Приказ о награждении пришел позже: 10 апреля 1945 года.

Наша эскадрилья была интернациональной. На фронте человека оценивали по тому, как он воюет. О национальности и не вспоминали. Со мной кроме грузина Гордадзе служили евреи Лапин и отличный летчик, рано погибший Миша Вайнберг, армянин Пахлеванян, украинцы Бабий и Максименко, русский Рагулин, белорус Бутома. Командир первой экскадрильи Герой Советского Союза Агзам Валеев был татарином. Всех нас объединяла ненависть к фашизму.

А что такое фашизм, мы знали не понаслышке. В апреле 1942 года я впервые оказался на освобожденной территории, в деревне Спас-Загорье, под Малоярославцем. Разместили нас по деревенским избам. У нашего хозяина деда Степана была внучка — молодая красивая женщина. Мы — летчики — молодые, бравые, а она на нас — никакого внимания. Утром уходим — молча сидит у окна, перебирает тряпки; приходим вечером — та же история. Мы к деду: «Что это у тебя внучка такая молчунья?» Дед и рассказал. Был у его внучки сын, грудной ребенок. Пришли немцы. Начался «новый порядок». Крестьян стали выгонять на принудительные работы. Внучка стала объяснять офицеру, что не может оставить грудного ребенка.

Офицер выслушал и согласился:

— Да, маленький ребенок требует ухода, мать не может оставить его и уйти на работу.

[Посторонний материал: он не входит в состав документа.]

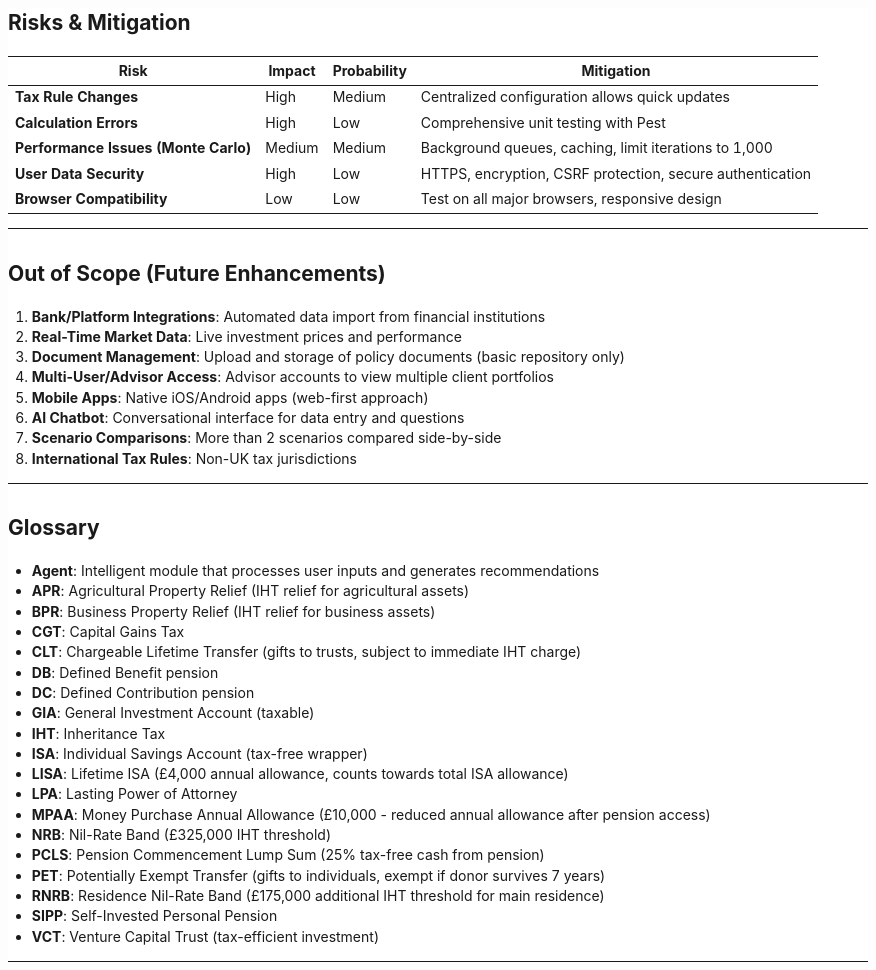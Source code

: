 ## Risks & Mitigation

| Risk | Impact | Probability | Mitigation |
|------|--------|-------------|------------|
| **Tax Rule Changes** | High | Medium | Centralized configuration allows quick updates |
| **Calculation Errors** | High | Low | Comprehensive unit testing with Pest |
| **Performance Issues (Monte Carlo)** | Medium | Medium | Background queues, caching, limit iterations to 1,000 |
| **User Data Security** | High | Low | HTTPS, encryption, CSRF protection, secure authentication |
| **Browser Compatibility** | Low | Low | Test on all major browsers, responsive design |

---

## Out of Scope (Future Enhancements)

1. **Bank/Platform Integrations**: Automated data import from financial institutions
2. **Real-Time Market Data**: Live investment prices and performance
3. **Document Management**: Upload and storage of policy documents (basic repository only)
4. **Multi-User/Advisor Access**: Advisor accounts to view multiple client portfolios
5. **Mobile Apps**: Native iOS/Android apps (web-first approach)
6. **AI Chatbot**: Conversational interface for data entry and questions
7. **Scenario Comparisons**: More than 2 scenarios compared side-by-side
8. **International Tax Rules**: Non-UK tax jurisdictions

---

## Glossary

- **Agent**: Intelligent module that processes user inputs and generates recommendations
- **APR**: Agricultural Property Relief (IHT relief for agricultural assets)
- **BPR**: Business Property Relief (IHT relief for business assets)
- **CGT**: Capital Gains Tax
- **CLT**: Chargeable Lifetime Transfer (gifts to trusts, subject to immediate IHT charge)
- **DB**: Defined Benefit pension
- **DC**: Defined Contribution pension
- **GIA**: General Investment Account (taxable)
- **IHT**: Inheritance Tax
- **ISA**: Individual Savings Account (tax-free wrapper)
- **LISA**: Lifetime ISA (£4,000 annual allowance, counts towards total ISA allowance)
- **LPA**: Lasting Power of Attorney
- **MPAA**: Money Purchase Annual Allowance (£10,000 - reduced annual allowance after pension access)
- **NRB**: Nil-Rate Band (£325,000 IHT threshold)
- **PCLS**: Pension Commencement Lump Sum (25% tax-free cash from pension)
- **PET**: Potentially Exempt Transfer (gifts to individuals, exempt if donor survives 7 years)
- **RNRB**: Residence Nil-Rate Band (£175,000 additional IHT threshold for main residence)
- **SIPP**: Self-Invested Personal Pension
- **VCT**: Venture Capital Trust (tax-efficient investment)

---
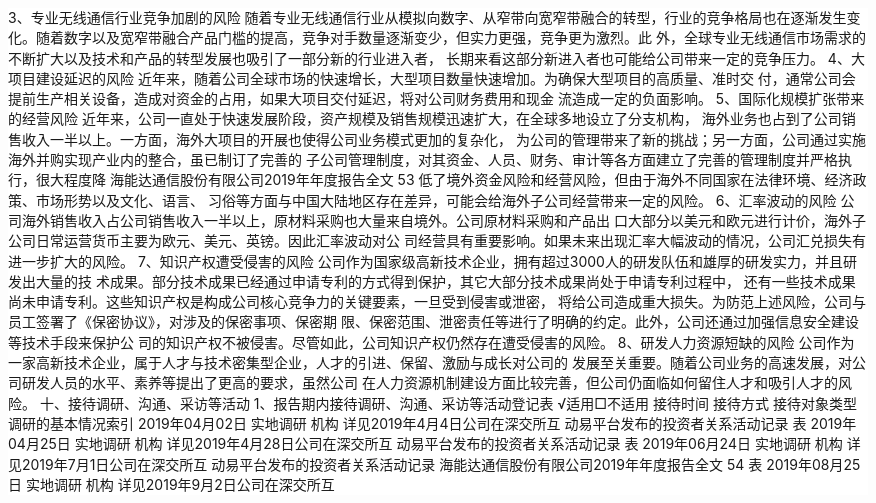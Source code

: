 3、专业无线通信行业竞争加剧的风险
随着专业无线通信行业从模拟向数字、从窄带向宽窄带融合的转型，行业的竞争格局也在逐渐发生变
化。随着数字以及宽窄带融合产品门槛的提高，竞争对手数量逐渐变少，但实力更强，竞争更为激烈。此
外，全球专业无线通信市场需求的不断扩大以及技术和产品的转型发展也吸引了一部分新的行业进入者，
长期来看这部分新进入者也可能给公司带来一定的竞争压力。
4、大项目建设延迟的风险
近年来，随着公司全球市场的快速增长，大型项目数量快速增加。为确保大型项目的高质量、准时交
付，通常公司会提前生产相关设备，造成对资金的占用，如果大项目交付延迟，将对公司财务费用和现金
流造成一定的负面影响。
5、国际化规模扩张带来的经营风险
近年来，公司一直处于快速发展阶段，资产规模及销售规模迅速扩大，在全球多地设立了分支机构，
海外业务也占到了公司销售收入一半以上。一方面，海外大项目的开展也使得公司业务模式更加的复杂化，
为公司的管理带来了新的挑战；另一方面，公司通过实施海外并购实现产业内的整合，虽已制订了完善的
子公司管理制度，对其资金、人员、财务、审计等各方面建立了完善的管理制度并严格执行，很大程度降
海能达通信股份有限公司2019年年度报告全文
53
低了境外资金风险和经营风险，但由于海外不同国家在法律环境、经济政策、市场形势以及文化、语言、
习俗等方面与中国大陆地区存在差异，可能会给海外子公司经营带来一定的风险。
6、汇率波动的风险
公司海外销售收入占公司销售收入一半以上，原材料采购也大量来自境外。公司原材料采购和产品出
口大部分以美元和欧元进行计价，海外子公司日常运营货币主要为欧元、美元、英镑。因此汇率波动对公
司经营具有重要影响。如果未来出现汇率大幅波动的情况，公司汇兑损失有进一步扩大的风险。
7、知识产权遭受侵害的风险
公司作为国家级高新技术企业，拥有超过3000人的研发队伍和雄厚的研发实力，并且研发出大量的技
术成果。部分技术成果已经通过申请专利的方式得到保护，其它大部分技术成果尚处于申请专利过程中，
还有一些技术成果尚未申请专利。这些知识产权是构成公司核心竞争力的关键要素，一旦受到侵害或泄密，
将给公司造成重大损失。为防范上述风险，公司与员工签署了《保密协议》，对涉及的保密事项、保密期
限、保密范围、泄密责任等进行了明确的约定。此外，公司还通过加强信息安全建设等技术手段来保护公
司的知识产权不被侵害。尽管如此，公司知识产权仍然存在遭受侵害的风险。
8、研发人力资源短缺的风险
公司作为一家高新技术企业，属于人才与技术密集型企业，人才的引进、保留、激励与成长对公司的
发展至关重要。随着公司业务的高速发展，对公司研发人员的水平、素养等提出了更高的要求，虽然公司
在人力资源机制建设方面比较完善，但公司仍面临如何留住人才和吸引人才的风险。
十、接待调研、沟通、采访等活动
1、报告期内接待调研、沟通、采访等活动登记表
√适用□不适用
接待时间
接待方式
接待对象类型
调研的基本情况索引
2019年04月02日
实地调研
机构
详见2019年4月4日公司在深交所互
动易平台发布的投资者关系活动记录
表
2019年04月25日
实地调研
机构
详见2019年4月28日公司在深交所互
动易平台发布的投资者关系活动记录
表
2019年06月24日
实地调研
机构
详见2019年7月1日公司在深交所互
动易平台发布的投资者关系活动记录
海能达通信股份有限公司2019年年度报告全文
54
表
2019年08月25日
实地调研
机构
详见2019年9月2日公司在深交所互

Помолчал, подошел к матери, взял ребенка за ножки, размахнулся, и размозжил его голову о печку.

— Теперь можно идти на работу, никто не мешает.

Бедная женщина лишилась рассудка.

Еще много раз я был свидетелем фашистских зверств... Пусть нынешняя молодежь не забывает, что если бы не Победа, то отец любого из них мог оказаться на месте этого ребенка. Чтобы этого не произошло, сражались мы с моими товарищами.